Plant mitochondrial genomes are rich in repeat sequences [45], the vast majority of differences in the size of plant mitochondrial genomes can be explained by differences in the size of the repeat sequences. SSRs and non-tandem repeats from three newly sequenced Mangifera mitochondrial genomes were investigated in this study. SSRs are important molecular markers for species identification, evolutionary analysis and studying genetic diversity [46]. Almost all angiosperm mitochondrial genomes have large (> 1 kb) non-tandem repeats and they are recombinationally active [6]. The longest non-tandem repeat in the mitochondrial genomes of Mangifera are 8348–13,655 bp and may be one of the reasons for isomerization.

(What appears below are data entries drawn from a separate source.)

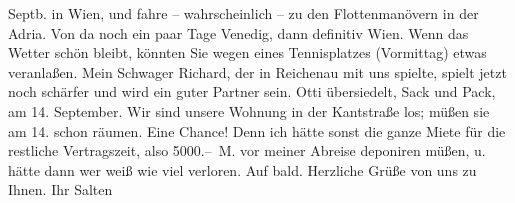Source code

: \begin{ledgroupsized}[t]{13cm}
                  Septb. in Wien, und fahre –
               wahrscheinlich – zu den Flottenmanövern in der Adria. Von da noch ein paar Tage Venedig, dann definitiv Wien. Wenn das
               Wetter schön bleibt, könnten Sie wegen eines Tennisplatzes (Vormittag) etwas
               veranlaßen. Mein Schwager Richard, der in Reichenau mit uns spielte, spielt jetzt noch
               schärfer und wird ein guter Partner sein. Otti
               übersiedelt, Sack und Pack, am 14. September. Wir sind unsere Wohnung in
               der Kantstraße los; müßen sie am 14. schon
               räumen. Eine Chance! Denn ich hätte sonst die ganze Miete für die restliche
               Vertragszeit, also 5000.– M. vor meiner Abreise deponiren müßen, u. hätte dann
               wer weiß wie viel verloren.\pend
           \pstart
           Auf bald.\pend
           \pstart Herzliche Grüße von uns zu Ihnen. Ihr \spacefill\mbox{Salten }\pend{}
         
         \endnumbering{}\end{ledgroupsized}\begin{anhang}\end{anhang}\newcommand{\dateiname}{L03433}\newcommand{\titel}{Felix Salten an Arthur Schnitzler, 23. 8. 1906}\newcommand{\editorInnen}{Martin Anton Müller und Laura Untner}
      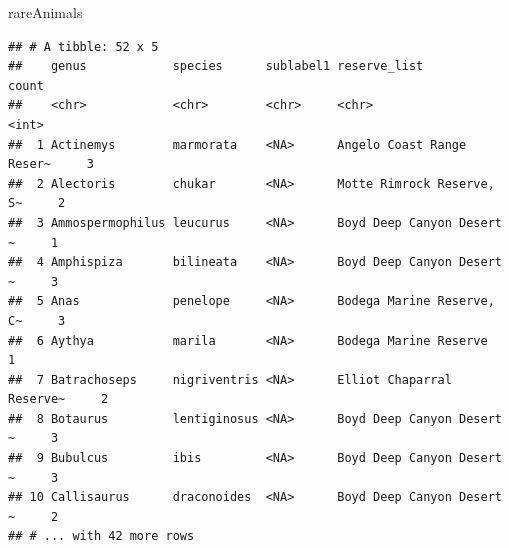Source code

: \documentclass[]{article}
\newenvironment{Shaded}{\begin{snugshade}}{\end{snugshade}}
\newcommand{\NormalTok}[1]{#1}
\begin{document}
\begin{Shaded}
\begin{Highlighting}[]
\NormalTok{rareAnimals}
\end{Highlighting}
\end{Shaded}

\begin{verbatim}
## # A tibble: 52 x 5
##    genus            species      sublabel1 reserve_list              count
##    <chr>            <chr>        <chr>     <chr>                     <int>
##  1 Actinemys        marmorata    <NA>      Angelo Coast Range Reser~     3
##  2 Alectoris        chukar       <NA>      Motte Rimrock Reserve, S~     2
##  3 Ammospermophilus leucurus     <NA>      Boyd Deep Canyon Desert ~     1
##  4 Amphispiza       bilineata    <NA>      Boyd Deep Canyon Desert ~     3
##  5 Anas             penelope     <NA>      Bodega Marine Reserve, C~     3
##  6 Aythya           marila       <NA>      Bodega Marine Reserve         1
##  7 Batrachoseps     nigriventris <NA>      Elliot Chaparral Reserve~     2
##  8 Botaurus         lentiginosus <NA>      Boyd Deep Canyon Desert ~     3
##  9 Bubulcus         ibis         <NA>      Boyd Deep Canyon Desert ~     3
## 10 Callisaurus      draconoides  <NA>      Boyd Deep Canyon Desert ~     2
## # ... with 42 more rows
\end{verbatim}
\end{document}

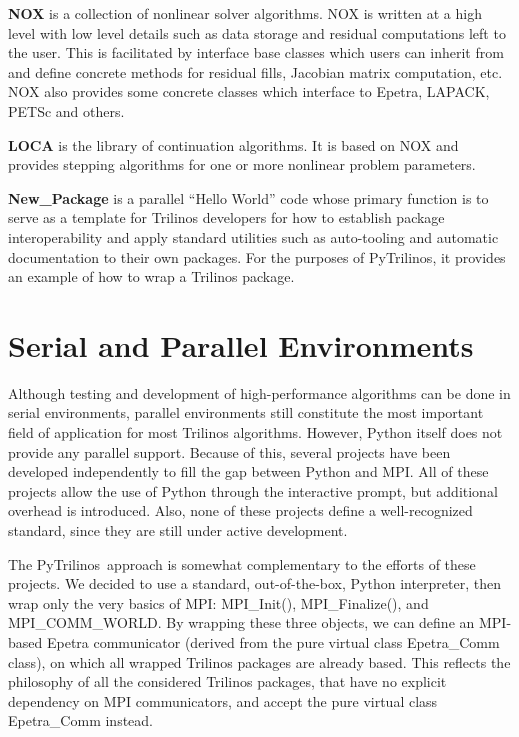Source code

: \documentclass{llncs}
\newcommand{\PyTrilinos}{{\sc PyTrilinos}}
\begin{document}
\smallskip

\noindent
{\bf NOX} is a collection of nonlinear solver algorithms.  NOX
  is written at a high level with low level details such as data
  storage and residual computations left to the user.  This is
  facilitated by interface base classes which users can inherit from
  and define concrete methods for residual fills, Jacobian matrix
  computation, etc.  NOX also provides some concrete classes which
  interface to Epetra, LAPACK, PETSc and others.

\smallskip
\noindent
{\bf LOCA} is the library of continuation algorithms.  It is
  based on NOX and provides stepping algorithms for one or more
  nonlinear problem parameters.

\smallskip
\noindent
{\bf New\_Package} is a parallel ``Hello World'' code whose
  primary function is to serve as a template for Trilinos developers
  for how to establish package interoperability and apply standard
  utilities such as auto-tooling and
  automatic documentation to their own packages.  For the purposes of
  \PyTrilinos, it provides an example of how to wrap a Trilinos
  package.

\section{Serial and Parallel Environments}
\label{sec:serial}

Although testing and development of high-performance algorithms can be
done in serial environments, parallel environments still constitute
the most important field of application for most Trilinos algorithms.
However, Python itself does not provide any parallel support.  Because
of this, several projects have been developed independently to fill
the gap between Python and MPI.
All of these projects allow the use of Python through the interactive
prompt, but additional overhead is introduced.  Also, none of these
projects define a well-recognized standard, since they are still under
active development.

The \PyTrilinos\ approach is somewhat complementary to the efforts of these
projects.  We decided to use a standard, out-of-the-box, Python
interpreter, then wrap only the very basics of MPI: MPI\_Init(),
MPI\_Finalize(), and MPI\_COMM\_WORLD.  By wrapping these three
objects, we can define an MPI-based Epetra communicator (derived from
the pure virtual class Epetra\_Comm class), on which all wrapped
Trilinos packages are already based.  This reflects the philosophy of
all the considered Trilinos packages, that have no explicit dependency
on MPI communicators, and accept the pure virtual class Epetra\_Comm
instead.
\end{document}

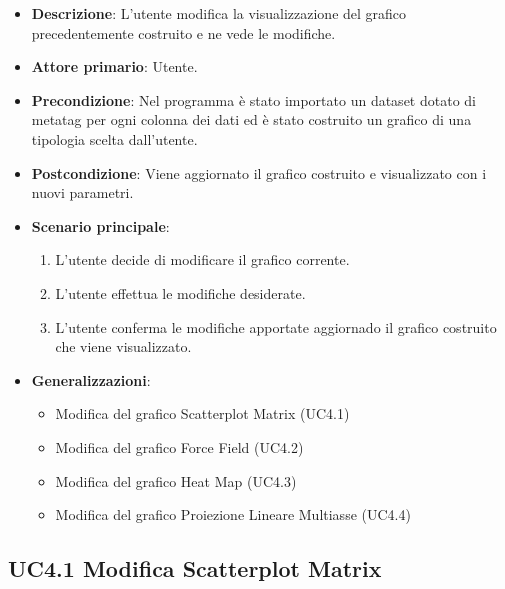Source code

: \begin{itemize}
    \item \textbf{Descrizione}: L’utente modifica la visualizzazione del grafico precedentemente costruito
                                e ne vede le modifiche.
	
    \item \textbf{Attore primario}: Utente.
    
    \item \textbf{Precondizione}:   Nel programma è stato importato un dataset dotato di metatag per ogni
                                    colonna dei dati ed è stato costruito un grafico di una tipologia scelta dall'utente.

    \item \textbf{Postcondizione}:  Viene aggiornato il grafico costruito e visualizzato con i nuovi parametri.

	\item \textbf{Scenario principale}:
		\begin{enumerate}
			\item L'utente decide di modificare il grafico corrente.
			\item L'utente effettua le modifiche desiderate.
            \item L'utente conferma le modifiche apportate aggiornado il grafico costruito che viene visualizzato.
        \end{enumerate}

    \item \textbf{Generalizzazioni}:
        \begin{itemize}
            \item Modifica del grafico Scatterplot Matrix (UC4.1)
            \item Modifica del grafico Force Field (UC4.2)
            \item Modifica del grafico Heat Map (UC4.3)
            \item Modifica del grafico Proiezione Lineare Multiasse (UC4.4)
        \end{itemize}
\end{itemize}


\subsection{UC4.1 Modifica Scatterplot Matrix}





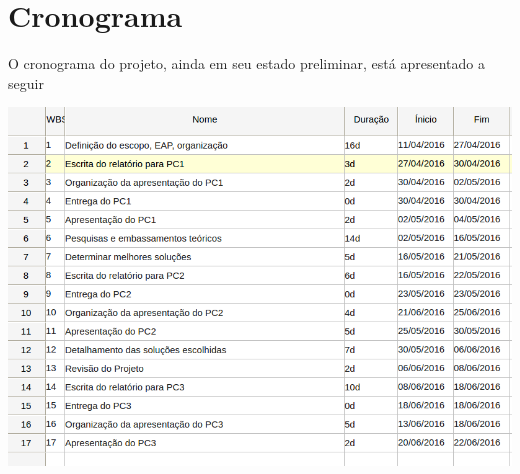 \section{Cronograma}

O cronograma do projeto, ainda em seu estado preliminar,
está apresentado a seguir
\begin{table}[ht]
  \centering
  \includegraphics[scale=0.6]{figuras/cronograma}
\end{table}
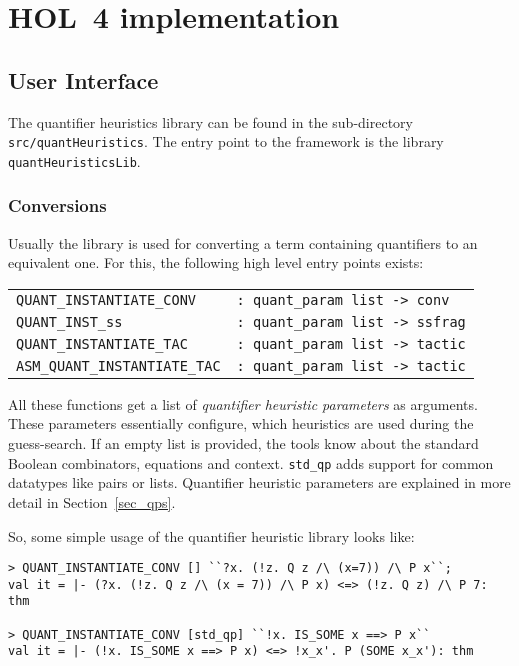 \documentclass[a4paper,12pt,DIV=12,oneside]{scrbook}
\theoremstyle{definition}
\theoremstyle{remark}
\begin{document}
\chapter{HOL~4 implementation}

\section{User Interface}\label{sec_interface}

The quantifier heuristics library can be found in the sub-directory
\texttt{src/quantHeuristics}.  The entry point to the framework is the
library \texttt{quantHeuristicsLib}.

\subsection{Conversions}
Usually the library is used for
converting a term containing quantifiers to an equivalent one. For this,
the following high level entry points exists:
\bigskip

\noindent
\begin{tabular}{@{}ll}
\texttt{QUANT\_INSTANTIATE\_CONV} & \texttt{: quant\_param list -> conv} \\
\texttt{QUANT\_INST\_ss} & \texttt{: quant\_param list -> ssfrag} \\
\texttt{QUANT\_INSTANTIATE\_TAC} & \texttt{: quant\_param list -> tactic} \\
\texttt{ASM\_QUANT\_INSTANTIATE\_TAC} & \texttt{: quant\_param list -> tactic}
\end{tabular}
\bigskip

All these functions get a list of \emph{quantifier heuristic parameters} as arguments. These
parameters essentially configure, which heuristics are used during the guess-search. If
an empty list is provided, the tools know about the standard Boolean combinators, equations and context.
\texttt{std\_qp} adds support for common datatypes like pairs or lists.
Quantifier heuristic parameters are explained in more detail in
Section~\ref{sec_qps}.

So, some simple usage of the quantifier heuristic library looks like:
{\scriptsize
\begin{verbatim}
> QUANT_INSTANTIATE_CONV [] ``?x. (!z. Q z /\ (x=7)) /\ P x``;
val it = |- (?x. (!z. Q z /\ (x = 7)) /\ P x) <=> (!z. Q z) /\ P 7: thm

> QUANT_INSTANTIATE_CONV [std_qp] ``!x. IS_SOME x ==> P x``
val it = |- (!x. IS_SOME x ==> P x) <=> !x_x'. P (SOME x_x'): thm
\end{verbatim}}
\end{document}
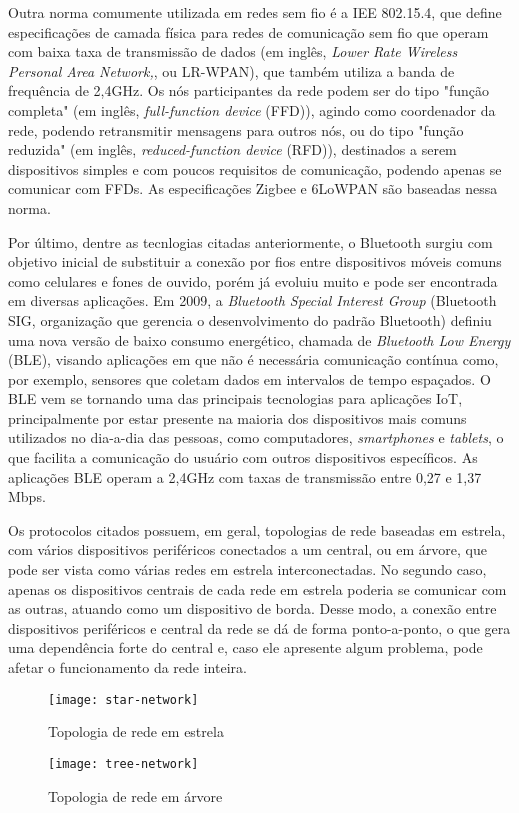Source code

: \documentclass[../monografia.tex]{subfiles}
\begin{document}
Outra norma comumente utilizada em redes sem fio é a IEE 802.15.4, que define especificações de camada física para redes de comunicação sem fio que operam com baixa taxa de transmissão de dados (em inglês, \textit{Lower Rate Wireless Personal Area Network,}, ou LR-WPAN), que também utiliza a banda de frequência de 2,4GHz\cite{802.15.4}. Os nós participantes da rede podem ser do tipo "função completa" (em inglês, \textit{full-function device} (FFD)), agindo como coordenador da rede, podendo retransmitir mensagens para outros nós, ou do tipo "função reduzida" (em inglês, \textit{reduced-function device} (RFD)), destinados a serem dispositivos simples e com poucos requisitos de comunicação, podendo apenas se comunicar com FFDs. As especificações Zigbee e 6LoWPAN são baseadas nessa norma.

Por último, dentre as tecnlogias citadas anteriormente, o Bluetooth surgiu com objetivo inicial de substituir a conexão por fios entre dispositivos móveis comuns como celulares e fones de ouvido, porém já evoluiu muito e pode ser encontrada em diversas aplicações. Em 2009, a \textit{Bluetooth Special Interest Group} (Bluetooth SIG, organização que gerencia o desenvolvimento do padrão Bluetooth) definiu uma nova versão de baixo consumo energético, chamada de \textit{Bluetooth Low Energy} (BLE), visando aplicações em que não é necessária comunicação contínua como, por exemplo, sensores que coletam dados em intervalos de tempo espaçados. O BLE vem se tornando uma das principais tecnologias para aplicações IoT, principalmente por estar presente na maioria dos dispositivos mais comuns utilizados no dia-a-dia das pessoas, como computadores, \textit{smartphones} e \textit{tablets}, o que facilita a comunicação do usuário com outros dispositivos específicos. As aplicações BLE operam a 2,4GHz com taxas de transmissão entre 0,27 e 1,37 Mbps\cite{ble-datarate}.

Os protocolos citados possuem, em geral, topologias de rede baseadas em estrela, com vários dispositivos periféricos conectados a um central, ou em árvore, que pode ser vista como várias redes em estrela interconectadas. No segundo caso, apenas os dispositivos centrais de cada rede em estrela poderia se comunicar com as outras, atuando como um dispositivo de borda. Desse modo, a conexão entre dispositivos periféricos e central da rede se dá de forma ponto-a-ponto, o que gera uma dependência forte do central e, caso ele apresente algum problema, pode afetar o funcionamento da rede inteira.


\begin{figure}[h!]
\centering
\begin{minipage}{.5\textwidth}
	\centering	
	\texttt{[image: star-network]}
	\caption{Topologia de rede em estrela}
	\label{fig:Rede em estrela}
\end{minipage}%
\begin{minipage}{.5\textwidth}
	\centering
	\texttt{[image: tree-network]}
	\caption{Topologia de rede em árvore}
	\label{fig:Rede em árvore}
\end{minipage}

\end{figure}
\end{document}
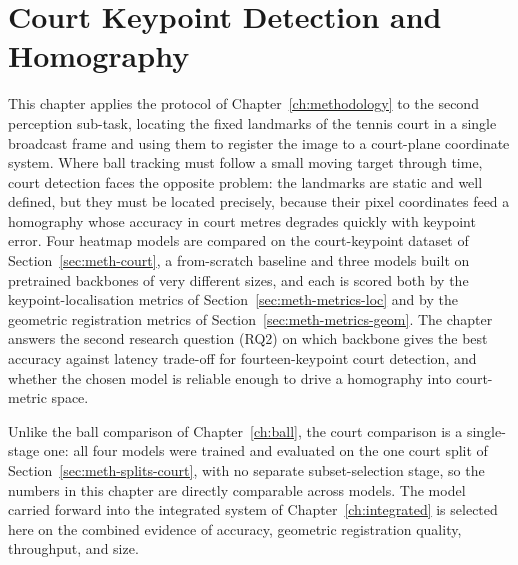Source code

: \chapter{Court Keypoint Detection and Homography}
\label{ch:court}


This chapter applies the protocol of Chapter~\ref{ch:methodology} to the second
perception sub-task, locating the fixed landmarks of the tennis court in a single
broadcast frame and using them to register the image to a court-plane coordinate
system. Where ball tracking must follow a small moving target through time, court
detection faces the opposite problem: the landmarks are static and well defined,
but they must be located precisely, because their pixel coordinates feed a
homography whose accuracy in court metres degrades quickly with keypoint error.
Four heatmap models are compared on the court-keypoint dataset of
Section~\ref{sec:meth-court}, a from-scratch baseline and three models built on
pretrained backbones of very different sizes, and each is scored both by the
keypoint-localisation metrics of Section~\ref{sec:meth-metrics-loc} and by the
geometric registration metrics of Section~\ref{sec:meth-metrics-geom}. The
chapter answers the second research question (RQ2) on which backbone gives the
best accuracy against latency trade-off for fourteen-keypoint court detection,
and whether the chosen model is reliable enough to drive a homography into
court-metric space.

Unlike the ball comparison of Chapter~\ref{ch:ball}, the court comparison is a
single-stage one: all four models were trained and evaluated on the one court
split of Section~\ref{sec:meth-splits-court}, with no separate subset-selection
stage, so the numbers in this chapter are directly comparable across models. The
model carried forward into the integrated system of
Chapter~\ref{ch:integrated} is selected here on the combined evidence of accuracy,
geometric registration quality, throughput, and size.

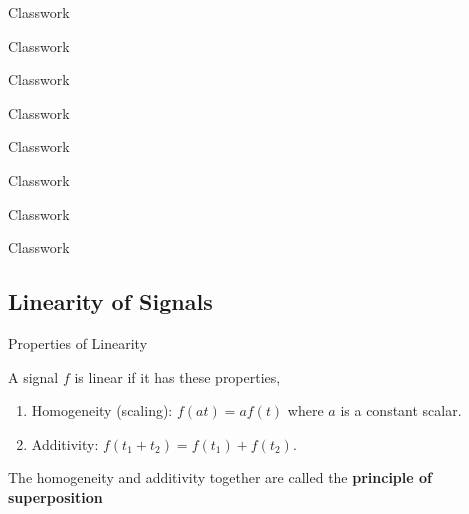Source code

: \documentclass[aspectratio=169,xcolor=dvipsnames,svgnames,x11names,fleqn]{beamer}
\begin{document}
\begin{frame}{Classwork}
    
\end{frame}
\begin{frame}{Classwork}
    
\end{frame}
\begin{frame}{Classwork}
    
\end{frame}
\begin{frame}{Classwork}
    
\end{frame}
\begin{frame}{Classwork}
    
\end{frame}
\begin{frame}{Classwork}
    
\end{frame}
\begin{frame}{Classwork}
    
\end{frame}
\begin{frame}{Classwork}
    
\end{frame}


\subsection{Linearity of Signals}

\begin{frame}
    \subsectionpage
\end{frame}

\begin{frame}{Properties of Linearity}

    A signal $f$ is linear if it has these properties,

    \begin{enumerate}
        \item Homogeneity (scaling): $f(at) = af(t)$ where $a$ is a constant scalar.
        \item Additivity: $f(t_1+t_2) = f(t_1) + f(t_2)$.
    \end{enumerate}
    
    \bigskip

    \centering

    The homogeneity and additivity together are called the \textbf{principle of superposition}
\end{frame}
\end{document}
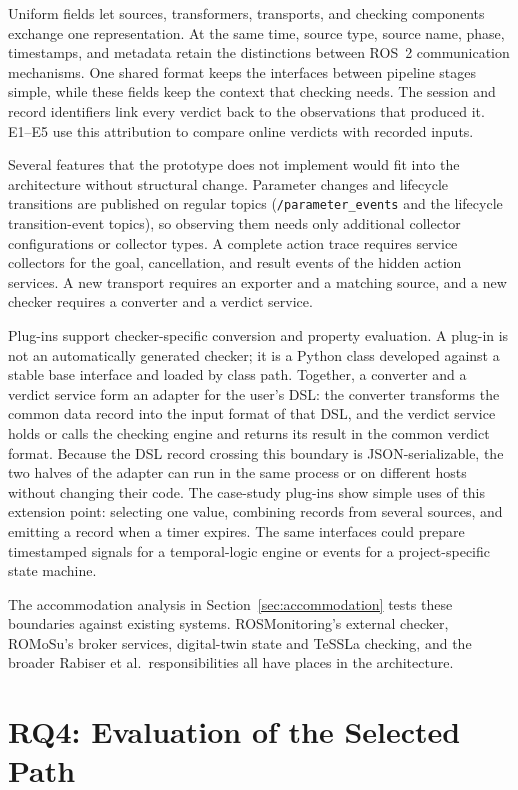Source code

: Uniform fields let sources,
transformers, transports, and checking components exchange one
representation. At the same time, source type, source name, phase, timestamps,
and metadata retain the distinctions between ROS~2 communication mechanisms.
One shared format keeps the interfaces between pipeline stages simple, while
these fields keep the context that checking needs. The session and record
identifiers link every verdict back to the observations that produced it.
E1--E5 use this attribution to compare online verdicts with
recorded inputs.

Several features that the prototype does not implement would fit into the
architecture without structural change. Parameter changes and lifecycle
transitions are published on regular topics (\texttt{/parameter\_events} and
the lifecycle transition-event topics), so observing them needs only
additional collector configurations or collector types. A complete action
trace requires service collectors for the goal, cancellation, and result
events of the hidden action services. A new transport requires an exporter
and a matching source, and a new checker requires a converter and a verdict
service.

Plug-ins support checker-specific conversion and property evaluation. A
plug-in is not an automatically generated checker; it is a Python class
developed against a stable base interface and loaded by class path. Together, a converter and a
verdict service form an adapter for the user's DSL: the converter transforms
the common data record into the input format of that DSL, and the verdict
service holds or calls the checking engine and returns its result in the
common verdict format. Because the DSL record crossing this boundary is
JSON-serializable, the two halves of the adapter can run in the same process
or on different hosts without changing their code. The case-study plug-ins
show simple uses of this extension point: selecting one value, combining
records from several sources, and emitting a record when a timer expires.
The same interfaces could prepare timestamped signals for a
temporal-logic engine or events for a project-specific state machine.

The accommodation analysis in Section~\ref{sec:accommodation} tests these
boundaries against existing systems. ROSMonitoring's external checker, ROMoSu's broker
services, digital-twin state and TeSSLa checking, and the broader Rabiser et al.\
responsibilities all have places in the architecture.

\section{RQ4: Evaluation of the Selected Path}

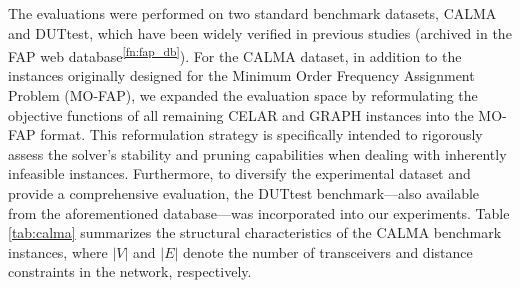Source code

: \documentclass[letterpaper,journal]{IEEEtran}
\begin{document}
The evaluations were performed on two standard benchmark datasets, CALMA and DUTtest, which have been widely verified in previous studies (archived in the FAP web database\textsuperscript{\ref{fn:fap_db}}). For the CALMA dataset, in addition to the instances originally designed for the Minimum Order Frequency Assignment Problem (MO-FAP), we expanded the evaluation space by reformulating the objective functions of all remaining CELAR and GRAPH instances into the MO-FAP format. This reformulation strategy is specifically intended to rigorously assess the solver's stability and pruning capabilities when dealing with inherently infeasible instances. Furthermore, to diversify the experimental dataset and provide a comprehensive evaluation, the DUTtest benchmark—also available from the aforementioned database—was incorporated into our experiments. Table \ref{tab:calma} summarizes the structural characteristics of the CALMA benchmark instances, where $|V|$ and $|E|$ denote the number of transceivers and distance constraints in the network, respectively.

\end{document}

Previous studies have uncovered the genetic relationships among the Mangifera species through morphological, nuclear, internal ribosomal transcribed spacer (ITS), amplified fragment length polymorphism (AFLP), and chloroplast gene analyses [32, 47,48,49,50]. Plant mitochondria have evolved rapidly, resulting in heterogeneity, large-scale genomic reorganization, and gene mosaicism in the mitochondrial genomes of various species [34, 51]. Size and structural variations of plant mitochondrial genomes are evident, but functional genes remain conserved [36, 52]. Here, sequence-based phylogenetic tree was constructed using the protein-coding genes to explore the evolutionary relationship between Mangifera and Dicotyledoneae species. There were several inconsistencies between the chloroplast and mitochondrial phylogenetic trees regarding the phylogenetic topology [32]. Differential inheritance of organelles in the same cytoplasm can disrupt the linkage disequilibrium between mitochondrion and chloroplast [53, 54], and if this occurs, phylogenetic reconstruction of the two organelle genomes could conflict. In addition, limited sampling, incomplete lineage classification, and differences in the evolutionary rates could account for the conflicting phylogenetic reconstruction of the two organelle genomes [55]. Therefore, larger-scale sampling is required better to understand the evolution of the mitochondrial genome of Mangifera. Sequencing and assembling the three new complete mitochondrial genomes of Mangifera is the first step towards understanding the mitochondrial genome variation in this genus.

Conclusions

Here, we sequenced and compared the mitochondrial genomes of three Mangifera species. The results showed that the gene content and the codon usage pattern was highly consistent across the Mangifera mitochondrial genomes. We also identified 7–10 large fragments transferred from the chloroplast genome to the mitochondrial genome. The findings of this study provide valuable genetic resources for further studies on Mangifera species.